Big data is a term used to define enormous amounts of data. Huge sets of data measured in petabytes or exabytes used for analyzing and improving the living world is defined as Big Data. The size of data to be considered as Big Data is around 6 petabytes. Big Data calls for applications to tag, model, store, analyze and process to obtain some useful information.
BigData and Architecture?
System Architecture refers to the organization of a body of components and the interactions between them. The architecture of the system is important since we have a huge development in technology today. Applications are getting larger and there is a need for a lot of data integration. A good architecture helps in providing better communication between the developers and customers involved. It represents an early design decision of the system before development.
Big Data is defined based on the three V’s
- Volume: Size of the data.
- Velocity: The speed with which the data is streamed requires it to be processed in an appropriate manner.

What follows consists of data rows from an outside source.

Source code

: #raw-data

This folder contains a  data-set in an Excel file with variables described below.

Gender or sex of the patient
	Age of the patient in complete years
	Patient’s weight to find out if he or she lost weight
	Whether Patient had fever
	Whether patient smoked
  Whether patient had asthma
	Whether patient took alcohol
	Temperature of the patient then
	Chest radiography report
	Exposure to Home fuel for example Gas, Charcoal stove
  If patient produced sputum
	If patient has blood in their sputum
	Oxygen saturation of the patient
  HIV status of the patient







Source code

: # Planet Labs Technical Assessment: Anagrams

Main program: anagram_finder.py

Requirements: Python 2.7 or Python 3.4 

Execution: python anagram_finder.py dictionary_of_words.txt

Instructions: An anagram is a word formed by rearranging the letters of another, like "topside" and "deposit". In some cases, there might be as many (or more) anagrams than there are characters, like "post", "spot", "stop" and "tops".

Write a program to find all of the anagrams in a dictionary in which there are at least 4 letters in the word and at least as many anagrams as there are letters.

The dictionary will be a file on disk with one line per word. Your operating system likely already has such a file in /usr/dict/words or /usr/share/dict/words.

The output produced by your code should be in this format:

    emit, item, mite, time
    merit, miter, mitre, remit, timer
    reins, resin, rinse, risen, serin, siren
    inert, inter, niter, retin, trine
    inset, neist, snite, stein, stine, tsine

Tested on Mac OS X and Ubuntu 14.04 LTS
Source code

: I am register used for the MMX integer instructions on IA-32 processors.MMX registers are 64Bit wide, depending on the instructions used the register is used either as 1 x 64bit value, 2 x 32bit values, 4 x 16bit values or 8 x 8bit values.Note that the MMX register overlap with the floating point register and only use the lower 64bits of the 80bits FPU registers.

- Variety: Numerous sources of data is available which may be structured, unstructured or both.
Each phase has important criteria that must be met and real-time performance needs. Hence, testing of Big Data applications and the tools used are tremendously important, and testing must be performed properly. To develop trustworthy applications and to prove the correctness of the information an intensive testing approach must be engaged. The test environment should facilitate large storage spaces, clusters, and distributed nodes and with hardware which can process data in a minimal time.
Testing Big Data:
When testing Big Data the foremost area to focus on in the architecture of the systems. A poorly designed system architecture will introduce many problems for Big Data applications related to performance and functionality. Big Data testing involves validation of structured and unstructured data values, having an optimal test environment, dealing with non-relational databases, and performing nonfunctional testing. Failure of any of the above will result in poor quality of data and a high cost of re-testing the data. Architecture testing refers to the testing of the system design which refers to a plan of how it is to be implemented. In a test-driven development unit testing, acceptance testing, and integration testing are performed for architectural testing of a system. The architectural quality involves the internal qualities of the system and provides quality code management. Regression testing techniques are used at the architectural level to reduce the cost of retesting the system after future modifications are made. Architectural testing must be guided by the definition of the system architecture, which is done by using specification languages and analysis techniques.
Big Data Architecture:
One of the well known and widely implemented architectures in Big Data is the MapReduce. MapReduce is an architectural framework for processing huge amounts of data. It was initially proposed in 2004 by Google which is based on the No-SQL drift. It was implemented in tools such as Mars, Phoenix and Hadoop (which is most popular in the present day). Hadoop MapReduce is based on the shared-nothing architecture which doesn’t allow sharing of altering data and stance challenges for some of its algorithms. It can run applications on parallel computing clusters by distributing the large amounts of data over the network. The main emphasis of the architecture is to distribute, parallelize and balance the data load in a system. Any library or tool which is built on Map reduce architecture is based on key-value pairs. It will have three major parts a Master, map and a reduce function.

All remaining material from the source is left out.